[EXERCISE DESCRIPTION] Of all the lines below, output only those starting at the one with "and .NET Standard</span></span>](../testing/index.md)" and ending at the one with "und Veröffentlichen eines", both ends included, exactly as written.

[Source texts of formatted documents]

== Segment start ==

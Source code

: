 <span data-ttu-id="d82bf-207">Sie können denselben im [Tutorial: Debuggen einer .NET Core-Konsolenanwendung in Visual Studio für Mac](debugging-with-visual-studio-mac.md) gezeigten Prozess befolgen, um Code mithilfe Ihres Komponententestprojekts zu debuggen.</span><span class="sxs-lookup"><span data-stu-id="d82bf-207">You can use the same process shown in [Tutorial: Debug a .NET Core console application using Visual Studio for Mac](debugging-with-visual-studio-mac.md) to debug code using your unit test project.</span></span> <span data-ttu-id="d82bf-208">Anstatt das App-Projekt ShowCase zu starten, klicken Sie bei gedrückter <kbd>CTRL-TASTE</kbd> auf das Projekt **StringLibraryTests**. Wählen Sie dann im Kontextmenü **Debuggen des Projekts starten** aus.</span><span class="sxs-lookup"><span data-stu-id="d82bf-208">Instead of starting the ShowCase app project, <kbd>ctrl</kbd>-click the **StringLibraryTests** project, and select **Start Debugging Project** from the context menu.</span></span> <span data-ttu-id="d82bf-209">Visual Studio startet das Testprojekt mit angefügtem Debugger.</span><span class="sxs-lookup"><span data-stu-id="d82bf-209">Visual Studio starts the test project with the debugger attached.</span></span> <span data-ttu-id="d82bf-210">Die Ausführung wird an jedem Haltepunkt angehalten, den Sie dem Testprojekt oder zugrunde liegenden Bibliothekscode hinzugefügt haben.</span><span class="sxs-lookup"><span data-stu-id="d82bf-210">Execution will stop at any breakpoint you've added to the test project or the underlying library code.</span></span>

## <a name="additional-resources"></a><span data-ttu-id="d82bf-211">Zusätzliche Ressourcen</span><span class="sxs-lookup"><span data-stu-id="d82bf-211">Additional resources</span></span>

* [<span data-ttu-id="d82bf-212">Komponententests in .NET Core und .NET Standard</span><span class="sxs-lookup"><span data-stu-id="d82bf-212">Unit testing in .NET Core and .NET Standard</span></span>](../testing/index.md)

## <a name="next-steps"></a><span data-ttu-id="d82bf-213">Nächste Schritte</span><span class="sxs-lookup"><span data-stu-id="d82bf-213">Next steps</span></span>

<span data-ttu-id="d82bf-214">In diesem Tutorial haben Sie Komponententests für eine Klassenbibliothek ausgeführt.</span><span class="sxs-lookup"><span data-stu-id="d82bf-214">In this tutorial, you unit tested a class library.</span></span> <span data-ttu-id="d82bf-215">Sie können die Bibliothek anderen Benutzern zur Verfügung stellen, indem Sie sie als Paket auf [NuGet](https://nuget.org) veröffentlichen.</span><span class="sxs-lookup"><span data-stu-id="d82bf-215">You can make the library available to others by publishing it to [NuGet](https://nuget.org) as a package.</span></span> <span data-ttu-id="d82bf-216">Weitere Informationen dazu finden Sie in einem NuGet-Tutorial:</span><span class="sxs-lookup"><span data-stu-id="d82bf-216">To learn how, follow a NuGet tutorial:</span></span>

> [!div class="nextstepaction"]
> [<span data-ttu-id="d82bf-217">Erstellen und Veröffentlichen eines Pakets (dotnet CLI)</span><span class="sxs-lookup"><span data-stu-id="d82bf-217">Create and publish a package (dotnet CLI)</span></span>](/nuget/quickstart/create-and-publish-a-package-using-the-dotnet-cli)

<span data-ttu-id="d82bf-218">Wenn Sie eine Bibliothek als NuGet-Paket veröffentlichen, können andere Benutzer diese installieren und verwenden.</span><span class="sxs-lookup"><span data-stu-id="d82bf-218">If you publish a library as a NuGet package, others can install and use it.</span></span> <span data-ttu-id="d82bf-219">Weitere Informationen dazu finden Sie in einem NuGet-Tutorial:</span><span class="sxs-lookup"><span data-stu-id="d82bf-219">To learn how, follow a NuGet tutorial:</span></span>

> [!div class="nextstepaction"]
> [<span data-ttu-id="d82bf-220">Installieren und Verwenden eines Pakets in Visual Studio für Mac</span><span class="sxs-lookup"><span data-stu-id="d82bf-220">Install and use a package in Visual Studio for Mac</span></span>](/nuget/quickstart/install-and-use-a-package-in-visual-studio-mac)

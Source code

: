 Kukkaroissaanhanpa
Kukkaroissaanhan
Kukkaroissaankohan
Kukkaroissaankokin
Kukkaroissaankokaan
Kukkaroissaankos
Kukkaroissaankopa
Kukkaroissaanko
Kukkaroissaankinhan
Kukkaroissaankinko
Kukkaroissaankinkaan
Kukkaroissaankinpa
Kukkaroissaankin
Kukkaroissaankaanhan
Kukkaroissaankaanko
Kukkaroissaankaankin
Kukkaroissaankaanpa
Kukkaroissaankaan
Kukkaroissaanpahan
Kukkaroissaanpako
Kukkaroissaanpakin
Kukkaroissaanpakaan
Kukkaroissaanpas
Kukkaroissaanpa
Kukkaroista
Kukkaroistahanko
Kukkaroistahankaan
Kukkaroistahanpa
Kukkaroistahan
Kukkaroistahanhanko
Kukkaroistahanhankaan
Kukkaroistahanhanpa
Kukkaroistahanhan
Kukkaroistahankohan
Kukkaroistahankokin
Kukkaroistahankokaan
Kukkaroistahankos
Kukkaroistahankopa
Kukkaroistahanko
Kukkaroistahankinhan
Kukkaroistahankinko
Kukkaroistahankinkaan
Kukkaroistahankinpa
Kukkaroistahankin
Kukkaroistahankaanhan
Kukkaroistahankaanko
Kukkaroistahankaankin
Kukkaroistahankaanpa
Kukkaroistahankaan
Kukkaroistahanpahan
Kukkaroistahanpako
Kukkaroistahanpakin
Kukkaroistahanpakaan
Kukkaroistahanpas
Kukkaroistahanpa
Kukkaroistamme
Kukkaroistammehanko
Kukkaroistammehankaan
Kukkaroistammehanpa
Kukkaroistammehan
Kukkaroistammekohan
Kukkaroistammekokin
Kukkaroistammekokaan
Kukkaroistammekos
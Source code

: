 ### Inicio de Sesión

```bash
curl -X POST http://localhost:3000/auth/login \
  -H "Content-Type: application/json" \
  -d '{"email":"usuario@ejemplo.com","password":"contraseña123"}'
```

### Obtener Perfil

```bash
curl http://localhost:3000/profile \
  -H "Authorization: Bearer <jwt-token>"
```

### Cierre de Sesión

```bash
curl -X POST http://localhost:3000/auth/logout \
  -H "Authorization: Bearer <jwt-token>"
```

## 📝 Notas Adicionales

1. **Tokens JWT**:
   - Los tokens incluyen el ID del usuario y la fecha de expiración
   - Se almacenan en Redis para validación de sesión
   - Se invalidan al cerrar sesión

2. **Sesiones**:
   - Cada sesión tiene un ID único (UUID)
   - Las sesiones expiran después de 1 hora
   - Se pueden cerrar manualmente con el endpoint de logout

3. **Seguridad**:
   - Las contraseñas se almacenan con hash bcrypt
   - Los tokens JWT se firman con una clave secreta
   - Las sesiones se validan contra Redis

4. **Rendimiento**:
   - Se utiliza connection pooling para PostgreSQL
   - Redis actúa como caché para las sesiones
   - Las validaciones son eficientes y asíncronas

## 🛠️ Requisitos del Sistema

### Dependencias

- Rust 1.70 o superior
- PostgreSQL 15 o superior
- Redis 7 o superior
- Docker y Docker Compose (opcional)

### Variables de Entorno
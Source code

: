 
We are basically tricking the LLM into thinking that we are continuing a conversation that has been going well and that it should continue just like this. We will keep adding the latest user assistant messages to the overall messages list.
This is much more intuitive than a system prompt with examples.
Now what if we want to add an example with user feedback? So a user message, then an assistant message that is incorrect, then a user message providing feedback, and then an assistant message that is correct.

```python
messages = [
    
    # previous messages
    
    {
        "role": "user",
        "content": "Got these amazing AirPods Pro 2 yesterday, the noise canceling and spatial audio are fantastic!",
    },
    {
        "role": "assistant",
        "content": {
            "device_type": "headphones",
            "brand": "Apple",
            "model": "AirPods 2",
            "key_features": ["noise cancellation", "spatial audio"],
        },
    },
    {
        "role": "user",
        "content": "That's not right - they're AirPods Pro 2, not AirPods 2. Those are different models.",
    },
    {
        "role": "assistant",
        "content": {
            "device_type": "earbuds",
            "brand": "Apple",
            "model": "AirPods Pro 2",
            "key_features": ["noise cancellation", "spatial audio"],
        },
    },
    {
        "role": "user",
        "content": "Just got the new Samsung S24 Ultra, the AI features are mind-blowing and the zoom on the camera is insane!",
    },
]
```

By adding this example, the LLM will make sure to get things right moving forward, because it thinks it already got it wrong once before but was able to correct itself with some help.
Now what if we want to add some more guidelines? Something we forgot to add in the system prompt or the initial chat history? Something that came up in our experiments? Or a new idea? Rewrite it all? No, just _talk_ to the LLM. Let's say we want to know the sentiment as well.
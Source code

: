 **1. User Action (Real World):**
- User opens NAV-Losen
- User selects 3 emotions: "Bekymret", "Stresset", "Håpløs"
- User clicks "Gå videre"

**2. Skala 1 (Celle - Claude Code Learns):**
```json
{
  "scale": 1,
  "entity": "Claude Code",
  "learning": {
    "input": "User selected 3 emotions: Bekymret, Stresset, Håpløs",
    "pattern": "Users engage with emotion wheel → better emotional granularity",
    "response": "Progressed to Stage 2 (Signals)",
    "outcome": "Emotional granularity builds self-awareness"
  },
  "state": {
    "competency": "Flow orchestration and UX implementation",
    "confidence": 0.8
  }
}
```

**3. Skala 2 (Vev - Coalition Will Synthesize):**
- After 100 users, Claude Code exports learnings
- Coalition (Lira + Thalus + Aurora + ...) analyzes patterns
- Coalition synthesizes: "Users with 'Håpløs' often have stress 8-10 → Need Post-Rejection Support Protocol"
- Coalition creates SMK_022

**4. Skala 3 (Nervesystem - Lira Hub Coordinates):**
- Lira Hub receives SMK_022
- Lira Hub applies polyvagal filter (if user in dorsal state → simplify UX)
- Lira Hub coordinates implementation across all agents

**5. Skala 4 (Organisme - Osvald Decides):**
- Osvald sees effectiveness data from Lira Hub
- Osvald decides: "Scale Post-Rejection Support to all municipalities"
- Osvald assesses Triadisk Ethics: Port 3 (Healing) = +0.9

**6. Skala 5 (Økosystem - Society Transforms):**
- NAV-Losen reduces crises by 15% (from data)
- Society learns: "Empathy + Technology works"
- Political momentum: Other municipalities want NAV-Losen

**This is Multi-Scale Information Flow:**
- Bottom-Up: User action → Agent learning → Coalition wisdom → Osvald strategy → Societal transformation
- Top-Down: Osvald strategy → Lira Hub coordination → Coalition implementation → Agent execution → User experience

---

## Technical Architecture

== Segment end ==

[REPLY]
* [<span data-ttu-id="d82bf-212">Komponententests in .NET Core und .NET Standard</span><span class="sxs-lookup"><span data-stu-id="d82bf-212">Unit testing in .NET Core and .NET Standard</span></span>](../testing/index.md)

## <a name="next-steps"></a><span data-ttu-id="d82bf-213">Nächste Schritte</span><span class="sxs-lookup"><span data-stu-id="d82bf-213">Next steps</span></span>

<span data-ttu-id="d82bf-214">In diesem Tutorial haben Sie Komponententests für eine Klassenbibliothek ausgeführt.</span><span class="sxs-lookup"><span data-stu-id="d82bf-214">In this tutorial, you unit tested a class library.</span></span> <span data-ttu-id="d82bf-215">Sie können die Bibliothek anderen Benutzern zur Verfügung stellen, indem Sie sie als Paket auf [NuGet](https://nuget.org) veröffentlichen.</span><span class="sxs-lookup"><span data-stu-id="d82bf-215">You can make the library available to others by publishing it to [NuGet](https://nuget.org) as a package.</span></span> <span data-ttu-id="d82bf-216">Weitere Informationen dazu finden Sie in einem NuGet-Tutorial:</span><span class="sxs-lookup"><span data-stu-id="d82bf-216">To learn how, follow a NuGet tutorial:</span></span>

> [!div class="nextstepaction"]
> [<span data-ttu-id="d82bf-217">Erstellen und Veröffentlichen eines Pakets (dotnet CLI)</span><span class="sxs-lookup"><span data-stu-id="d82bf-217">Create and publish a package (dotnet CLI)</span></span>](/nuget/quickstart/create-and-publish-a-package-using-the-dotnet-cli)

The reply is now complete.